From Sano Shinichi, translated by Jang Eun-ju, Masayoshi Son — The Hidden Story of the Man Who Keeps Stirring Up the Age (Lux Media) 


"Really, I couldn't hold back the tears. Watching him, I didn't get even a hint of 'for work' or 'for money.' What I learned from him is that what's far more important than business success is what you achieved — what you lived all-out to achieve — in the one life you get." Those are Masayoshi Son of SoftBank's words expressing the shock and sadness he felt when he found out, while in midair on a plane, that Steve Jobs had died. Son said he learned from Jobs the importance of 'what you tried to achieve in this one life you get to live.' Steve Jobs, Bill Gates, Masayoshi Son, Scott McNealy, Eric Schmidt — all of them, who defined an era and still do — entered college as freshmen in the same year and saw the 'Black Ships' of the new era that appeared then.
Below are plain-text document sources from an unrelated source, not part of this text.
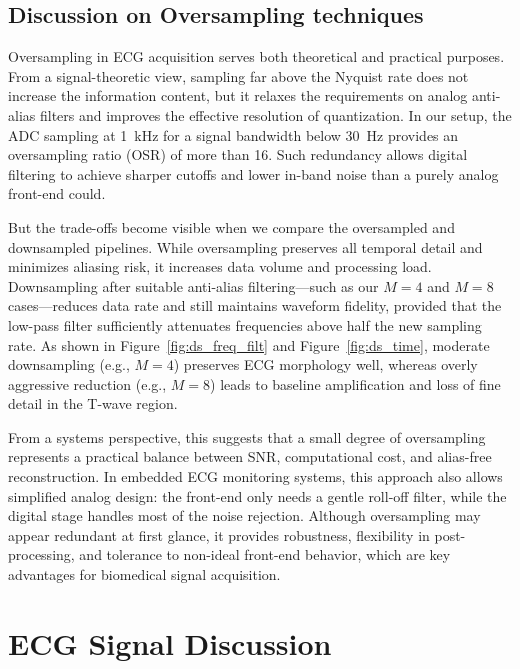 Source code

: \documentclass[10pt]{article}
\begin{document}
\subsection{Discussion on Oversampling techniques}

Oversampling in ECG acquisition serves both theoretical and practical purposes. From a signal-theoretic 
view, sampling far above the Nyquist rate does not increase the information content, but it relaxes the 
requirements on analog anti-alias filters and improves the effective resolution of quantization. In our setup, 
the ADC sampling at 1~kHz for a signal bandwidth below 30~Hz provides an oversampling ratio (OSR) of 
more than 16. Such redundancy allows digital filtering to achieve sharper cutoffs and lower in-band noise 
than a purely analog front-end could.

But the trade-offs become visible when we compare the oversampled and downsampled pipelines. 
While oversampling preserves all temporal detail and minimizes aliasing risk, it increases data volume and 
processing load. Downsampling after suitable anti-alias filtering---such as our $M=4$ and $M=8$ cases---reduces 
data rate and still maintains waveform fidelity, provided that the low-pass filter sufficiently attenuates 
frequencies above half the new sampling rate. As shown in Figure~\ref{fig:ds_freq_filt} and 
Figure~\ref{fig:ds_time}, moderate downsampling (e.g., $M=4$) preserves ECG morphology well, 
whereas overly aggressive reduction (e.g., $M=8$) leads to baseline amplification and loss of fine detail in 
the T-wave region.

From a systems perspective, this suggests that a small degree of oversampling represents 
a practical balance between SNR, computational cost, and alias-free reconstruction. In embedded ECG 
monitoring systems, this approach also allows simplified analog design: the front-end only needs a gentle 
roll-off filter, while the digital stage handles most of the noise rejection. Although oversampling may 
appear redundant at first glance, it provides robustness, flexibility in post-processing, and tolerance to 
non-ideal front-end behavior, which are key advantages for biomedical signal acquisition.


\section{ECG Signal Discussion }
\end{document}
Of course, living in the same era does not mean everyone witnesses those Black Ships, grasps their significance, and builds their own world. That era's 'Black Ship' — the PC (personal computer) revolution — then led into the internet, mobile, and smart revolutions. Even now, the size may differ, but an 'era's Black Ship' is showing itself in front of us. What is your 'Black Ship' right now?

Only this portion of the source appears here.